_EXERCISE_.
Search term "really": please copy every line of the records below that contains it.

++++++++++++++++++++

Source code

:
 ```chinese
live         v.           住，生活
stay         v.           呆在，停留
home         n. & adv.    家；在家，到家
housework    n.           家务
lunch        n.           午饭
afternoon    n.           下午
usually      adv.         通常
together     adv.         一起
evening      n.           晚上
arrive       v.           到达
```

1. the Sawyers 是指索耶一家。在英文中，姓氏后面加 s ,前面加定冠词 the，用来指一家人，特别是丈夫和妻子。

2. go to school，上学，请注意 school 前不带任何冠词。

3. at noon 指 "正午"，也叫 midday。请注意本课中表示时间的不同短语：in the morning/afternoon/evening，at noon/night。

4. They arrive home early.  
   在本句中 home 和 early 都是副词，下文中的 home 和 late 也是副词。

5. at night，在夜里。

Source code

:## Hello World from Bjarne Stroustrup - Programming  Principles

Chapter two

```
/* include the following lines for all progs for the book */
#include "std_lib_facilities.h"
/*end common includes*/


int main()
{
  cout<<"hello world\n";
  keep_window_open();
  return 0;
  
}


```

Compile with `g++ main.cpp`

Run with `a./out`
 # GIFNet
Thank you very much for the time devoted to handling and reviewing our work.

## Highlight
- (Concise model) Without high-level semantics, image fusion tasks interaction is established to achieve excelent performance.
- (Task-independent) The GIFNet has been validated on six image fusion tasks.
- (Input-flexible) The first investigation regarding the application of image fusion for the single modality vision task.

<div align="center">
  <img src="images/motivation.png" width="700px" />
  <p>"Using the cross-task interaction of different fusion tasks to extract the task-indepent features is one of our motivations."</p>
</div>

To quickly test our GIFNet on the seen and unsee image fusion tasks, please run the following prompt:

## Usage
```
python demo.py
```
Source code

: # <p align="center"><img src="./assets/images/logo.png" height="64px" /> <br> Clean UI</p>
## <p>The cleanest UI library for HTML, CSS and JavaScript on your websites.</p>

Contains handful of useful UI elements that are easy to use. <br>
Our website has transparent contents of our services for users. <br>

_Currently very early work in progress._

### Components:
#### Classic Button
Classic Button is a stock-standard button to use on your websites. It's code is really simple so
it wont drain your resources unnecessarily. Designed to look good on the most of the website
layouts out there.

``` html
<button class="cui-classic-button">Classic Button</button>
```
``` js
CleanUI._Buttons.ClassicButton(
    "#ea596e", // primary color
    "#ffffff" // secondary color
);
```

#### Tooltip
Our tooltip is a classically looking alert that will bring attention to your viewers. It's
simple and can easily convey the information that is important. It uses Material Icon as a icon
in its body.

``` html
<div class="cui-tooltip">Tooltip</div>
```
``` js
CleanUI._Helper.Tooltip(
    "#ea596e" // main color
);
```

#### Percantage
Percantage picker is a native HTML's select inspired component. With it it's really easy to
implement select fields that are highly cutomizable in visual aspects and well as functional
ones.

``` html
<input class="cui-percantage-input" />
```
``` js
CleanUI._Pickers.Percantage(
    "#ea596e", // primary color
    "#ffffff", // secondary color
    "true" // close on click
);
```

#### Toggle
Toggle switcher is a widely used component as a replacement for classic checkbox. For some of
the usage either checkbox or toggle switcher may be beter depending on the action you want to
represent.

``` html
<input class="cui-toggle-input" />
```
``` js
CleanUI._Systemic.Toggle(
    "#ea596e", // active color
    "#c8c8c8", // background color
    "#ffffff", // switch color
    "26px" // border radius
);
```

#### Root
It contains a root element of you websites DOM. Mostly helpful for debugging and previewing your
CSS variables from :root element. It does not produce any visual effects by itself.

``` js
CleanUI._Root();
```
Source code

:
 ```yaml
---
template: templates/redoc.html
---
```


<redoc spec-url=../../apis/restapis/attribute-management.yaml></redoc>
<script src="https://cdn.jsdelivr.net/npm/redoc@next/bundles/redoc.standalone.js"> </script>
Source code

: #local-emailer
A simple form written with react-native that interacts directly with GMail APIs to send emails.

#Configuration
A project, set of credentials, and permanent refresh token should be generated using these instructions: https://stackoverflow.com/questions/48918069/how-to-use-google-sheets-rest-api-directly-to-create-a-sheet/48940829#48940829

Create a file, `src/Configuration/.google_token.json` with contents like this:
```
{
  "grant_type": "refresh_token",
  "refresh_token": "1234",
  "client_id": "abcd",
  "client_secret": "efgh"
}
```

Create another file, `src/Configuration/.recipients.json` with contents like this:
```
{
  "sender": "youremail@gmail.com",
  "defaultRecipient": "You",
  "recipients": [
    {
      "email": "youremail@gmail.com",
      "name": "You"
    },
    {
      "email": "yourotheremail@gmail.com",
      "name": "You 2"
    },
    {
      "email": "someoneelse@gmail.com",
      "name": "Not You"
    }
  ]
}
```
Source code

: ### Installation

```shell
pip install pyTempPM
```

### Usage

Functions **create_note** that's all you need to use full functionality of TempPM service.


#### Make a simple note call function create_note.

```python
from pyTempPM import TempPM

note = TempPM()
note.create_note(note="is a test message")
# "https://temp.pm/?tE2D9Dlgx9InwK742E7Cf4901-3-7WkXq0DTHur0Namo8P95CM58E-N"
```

++++++++++++++++++++

_TASK OUTPUT_.
Classic Button is a stock-standard button to use on your websites. It's code is really simple so
Percantage picker is a native HTML's select inspired component. With it it's really easy to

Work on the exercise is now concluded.